Myth 5: Skin Cancer Itches

When you see pictures of skin cancer, you may think that the lesion, mole, or spot must itch. After all, it can often look unusual and scaly. However, most skin cancers do not itch until they have progressed significantly. Further, melanomas seldom itch. If a spot on the skin has become itchy and turns out to be malignant, it is most likely a squamous cell carcinoma or, infrequently, a basal cell carcinoma.

What Does a Skin Cancer Check Look Like?

Getting screened for skin cancer is a great idea and nothing to be afraid of. The entire process takes less than half an hour, during which time Dr. Hall will check you from head to toe – literally your scalp to between your toes, as skin cancer can occur anywhere on the body. Spots or moles may be documented by taking a photo to compare it to future screenings and see if it has grown or changed shape or color. If there is a concerning mark, a topical anesthetic will be applied, and a biopsy will be taken to send to pathology for a report on possible malignancy.

Self skin cancer checks should also be a fundamental part of your lifestyle routine. We encourage all our patients to check their bodies for potential signs of skin cancer routinely, and they should employ a partner or friend to check areas that aren’t readily visible in the mirror. Things to look out for include the ABCDEs of skin cancer.

Asymmetry: one side doesn’t match the other

Borders: The edges are ragged, blurred, or otherwise uneven

Color: Look out for darker spots or uneven pigmentation

Diameter: Is the spot larger than a ¼ inch

Evolution: The spot is changing in shape, size, or color

Let’s Talk About a Skin Cancer Diagnosis

Skin cancers can manifest in various ways. From freckles, spots, scars, moles, and bumps to the generalized symptoms a patient may be experiencing, these clues are interpreted by a dermatologic surgeon like Dr. Hall to make the most accurate diagnosis and develop an appropriate treatment plan.

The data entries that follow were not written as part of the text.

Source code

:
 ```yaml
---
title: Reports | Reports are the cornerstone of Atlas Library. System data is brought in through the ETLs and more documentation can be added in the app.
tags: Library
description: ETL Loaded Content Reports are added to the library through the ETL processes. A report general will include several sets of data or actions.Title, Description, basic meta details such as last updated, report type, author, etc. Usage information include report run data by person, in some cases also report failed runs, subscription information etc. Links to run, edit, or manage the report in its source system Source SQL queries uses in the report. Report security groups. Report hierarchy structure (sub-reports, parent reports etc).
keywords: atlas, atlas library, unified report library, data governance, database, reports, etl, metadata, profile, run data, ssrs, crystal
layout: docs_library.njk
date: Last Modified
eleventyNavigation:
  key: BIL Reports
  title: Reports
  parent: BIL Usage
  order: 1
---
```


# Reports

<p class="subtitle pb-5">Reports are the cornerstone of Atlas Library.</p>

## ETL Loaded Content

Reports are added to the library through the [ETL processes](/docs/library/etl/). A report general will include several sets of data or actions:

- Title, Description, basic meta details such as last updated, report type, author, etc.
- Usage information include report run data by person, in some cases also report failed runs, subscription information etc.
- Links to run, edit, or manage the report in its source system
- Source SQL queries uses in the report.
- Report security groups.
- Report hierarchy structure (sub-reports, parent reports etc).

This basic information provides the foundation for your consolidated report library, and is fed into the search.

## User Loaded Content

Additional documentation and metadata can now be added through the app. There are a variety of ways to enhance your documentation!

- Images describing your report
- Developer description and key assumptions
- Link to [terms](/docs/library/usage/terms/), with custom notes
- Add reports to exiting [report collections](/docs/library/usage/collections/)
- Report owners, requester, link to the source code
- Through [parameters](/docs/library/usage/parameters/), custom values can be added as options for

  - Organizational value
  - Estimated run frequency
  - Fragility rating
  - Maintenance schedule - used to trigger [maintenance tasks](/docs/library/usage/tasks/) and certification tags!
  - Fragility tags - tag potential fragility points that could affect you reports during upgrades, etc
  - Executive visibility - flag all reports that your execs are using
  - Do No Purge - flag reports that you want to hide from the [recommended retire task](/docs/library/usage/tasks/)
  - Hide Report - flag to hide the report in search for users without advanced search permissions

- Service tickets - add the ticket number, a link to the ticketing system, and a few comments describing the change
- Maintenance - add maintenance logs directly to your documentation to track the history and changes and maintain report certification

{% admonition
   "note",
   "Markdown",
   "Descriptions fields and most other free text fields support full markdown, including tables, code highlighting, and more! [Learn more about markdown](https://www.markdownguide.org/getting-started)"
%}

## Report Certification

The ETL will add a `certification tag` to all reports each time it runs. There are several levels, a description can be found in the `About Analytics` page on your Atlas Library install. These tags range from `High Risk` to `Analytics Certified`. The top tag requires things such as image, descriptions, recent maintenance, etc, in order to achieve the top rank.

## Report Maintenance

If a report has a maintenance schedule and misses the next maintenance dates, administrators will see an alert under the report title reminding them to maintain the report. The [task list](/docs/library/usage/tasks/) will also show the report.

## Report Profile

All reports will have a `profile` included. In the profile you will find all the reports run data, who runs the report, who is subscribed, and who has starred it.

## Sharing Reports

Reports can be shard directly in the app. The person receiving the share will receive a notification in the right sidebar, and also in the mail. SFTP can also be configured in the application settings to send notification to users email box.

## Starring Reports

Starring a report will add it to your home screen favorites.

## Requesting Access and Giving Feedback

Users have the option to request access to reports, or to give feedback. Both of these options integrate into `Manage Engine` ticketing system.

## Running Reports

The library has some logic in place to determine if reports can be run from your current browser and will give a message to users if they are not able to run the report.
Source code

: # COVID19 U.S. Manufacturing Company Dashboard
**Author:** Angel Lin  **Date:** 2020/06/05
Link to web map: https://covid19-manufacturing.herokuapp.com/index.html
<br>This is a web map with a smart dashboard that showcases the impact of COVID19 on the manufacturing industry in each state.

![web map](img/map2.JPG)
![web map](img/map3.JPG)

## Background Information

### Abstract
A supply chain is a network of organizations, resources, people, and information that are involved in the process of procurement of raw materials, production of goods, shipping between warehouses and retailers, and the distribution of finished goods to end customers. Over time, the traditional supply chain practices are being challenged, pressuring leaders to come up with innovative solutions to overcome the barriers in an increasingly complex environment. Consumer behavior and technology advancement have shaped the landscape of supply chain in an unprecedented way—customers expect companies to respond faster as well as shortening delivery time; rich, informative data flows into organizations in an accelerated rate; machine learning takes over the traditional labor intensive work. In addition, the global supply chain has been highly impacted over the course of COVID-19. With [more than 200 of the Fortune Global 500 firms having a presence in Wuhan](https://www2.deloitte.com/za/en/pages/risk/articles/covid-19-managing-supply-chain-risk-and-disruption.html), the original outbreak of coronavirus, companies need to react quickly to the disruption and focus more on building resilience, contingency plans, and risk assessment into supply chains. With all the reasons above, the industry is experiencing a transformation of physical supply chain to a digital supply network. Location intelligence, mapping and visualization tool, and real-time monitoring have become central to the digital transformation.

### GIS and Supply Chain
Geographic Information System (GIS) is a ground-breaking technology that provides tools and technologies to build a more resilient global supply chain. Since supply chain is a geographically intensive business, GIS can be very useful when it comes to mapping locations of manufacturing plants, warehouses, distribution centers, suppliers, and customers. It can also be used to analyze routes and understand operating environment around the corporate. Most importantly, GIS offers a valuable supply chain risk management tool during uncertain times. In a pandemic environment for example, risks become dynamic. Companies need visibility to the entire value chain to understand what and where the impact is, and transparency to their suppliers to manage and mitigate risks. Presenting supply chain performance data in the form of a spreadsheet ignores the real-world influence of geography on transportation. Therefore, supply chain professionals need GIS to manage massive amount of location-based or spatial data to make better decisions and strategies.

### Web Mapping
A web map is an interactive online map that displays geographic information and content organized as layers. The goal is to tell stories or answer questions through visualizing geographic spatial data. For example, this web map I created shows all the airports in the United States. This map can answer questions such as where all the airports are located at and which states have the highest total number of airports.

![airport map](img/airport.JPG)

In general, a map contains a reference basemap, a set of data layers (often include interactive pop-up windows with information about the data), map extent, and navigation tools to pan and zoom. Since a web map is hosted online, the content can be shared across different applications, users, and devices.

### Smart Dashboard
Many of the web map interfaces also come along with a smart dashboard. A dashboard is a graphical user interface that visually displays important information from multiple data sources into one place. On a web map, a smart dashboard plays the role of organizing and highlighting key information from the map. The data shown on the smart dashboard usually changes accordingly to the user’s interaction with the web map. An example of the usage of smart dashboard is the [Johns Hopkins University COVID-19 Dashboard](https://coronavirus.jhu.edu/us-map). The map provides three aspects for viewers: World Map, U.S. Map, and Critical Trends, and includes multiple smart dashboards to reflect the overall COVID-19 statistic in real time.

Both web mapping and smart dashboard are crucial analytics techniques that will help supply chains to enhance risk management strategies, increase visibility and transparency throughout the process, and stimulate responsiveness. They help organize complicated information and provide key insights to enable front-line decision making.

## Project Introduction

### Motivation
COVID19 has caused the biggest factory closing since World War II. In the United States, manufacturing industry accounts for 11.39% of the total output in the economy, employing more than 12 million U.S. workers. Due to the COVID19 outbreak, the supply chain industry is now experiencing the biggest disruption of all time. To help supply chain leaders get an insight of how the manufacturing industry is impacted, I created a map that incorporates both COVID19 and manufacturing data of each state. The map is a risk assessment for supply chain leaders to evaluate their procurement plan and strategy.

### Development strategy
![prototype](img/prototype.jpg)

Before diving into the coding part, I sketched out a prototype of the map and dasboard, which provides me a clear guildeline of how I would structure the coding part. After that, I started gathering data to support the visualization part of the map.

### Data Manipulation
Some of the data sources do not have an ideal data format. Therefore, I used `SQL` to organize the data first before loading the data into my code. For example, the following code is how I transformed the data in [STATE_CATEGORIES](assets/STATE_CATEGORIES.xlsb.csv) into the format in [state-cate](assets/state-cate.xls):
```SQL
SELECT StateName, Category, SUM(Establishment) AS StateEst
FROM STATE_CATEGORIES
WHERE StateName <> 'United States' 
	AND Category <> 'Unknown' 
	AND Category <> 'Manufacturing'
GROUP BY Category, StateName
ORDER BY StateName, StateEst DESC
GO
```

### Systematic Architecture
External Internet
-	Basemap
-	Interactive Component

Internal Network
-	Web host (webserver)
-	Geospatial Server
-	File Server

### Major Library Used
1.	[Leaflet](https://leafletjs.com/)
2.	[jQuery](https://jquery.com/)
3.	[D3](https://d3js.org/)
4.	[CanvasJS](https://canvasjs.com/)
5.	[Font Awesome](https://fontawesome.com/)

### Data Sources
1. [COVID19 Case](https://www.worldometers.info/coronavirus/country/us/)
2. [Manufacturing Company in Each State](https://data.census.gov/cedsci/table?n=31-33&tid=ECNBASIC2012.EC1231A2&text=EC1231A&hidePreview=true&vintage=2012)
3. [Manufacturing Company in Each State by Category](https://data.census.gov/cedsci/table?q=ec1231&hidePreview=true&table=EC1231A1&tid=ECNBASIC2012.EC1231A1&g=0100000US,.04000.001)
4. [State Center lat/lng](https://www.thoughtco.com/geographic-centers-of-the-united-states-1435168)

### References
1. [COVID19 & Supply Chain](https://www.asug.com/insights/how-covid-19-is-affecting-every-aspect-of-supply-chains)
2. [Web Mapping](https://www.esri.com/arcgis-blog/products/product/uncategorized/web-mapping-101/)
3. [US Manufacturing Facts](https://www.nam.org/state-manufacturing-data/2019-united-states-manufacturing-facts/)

Fortunately, most skin cancers diagnosed are basal cell carcinomas, slow-growing malignancies that rarely metastasize. Squamous cell carcinomas are also very common and can be somewhat more aggressive. These malignancies are readily treatable and usually pose little cause for concern unless they have been left to spread past the superficial layers of the skin.

Choosing Dr. Hall as Your Dermatologist

Ideally, your dermatologist is board certified and a participating member of the leading societies in their field. These designations mean more than just hours of education and training. It usually means that your dermatologist has exposure to the latest research and is adept at identifying and treating skin concerns that may be less obvious to an untrained eye. This experience, along with specialized equipment like a dermatoscope, a powerful magnifying lens with a concentrated light source, allows your dermatologist to see the pigmentation and borders of moles and spots more accurately, thus allowing for appropriate care.

Dr. Hall is trained in general dermatology, cosmetic dermatology, and surgical treatments, including:

  • Skin Cancer Biopsy & Removal
  • Scar surgery
  • Cosmetic Removals
  • Cyst and Lipoma Removal
  • And more

She has 15 years of experience in dermatology and recently moved back to Tampa to join Florida Medical Clinic, near where she was raised in Sarasota. Dr. Hall prioritizes patient care, understanding how important it is to be available for her patients in need. She makes herself available for same-day appointments as often as possible.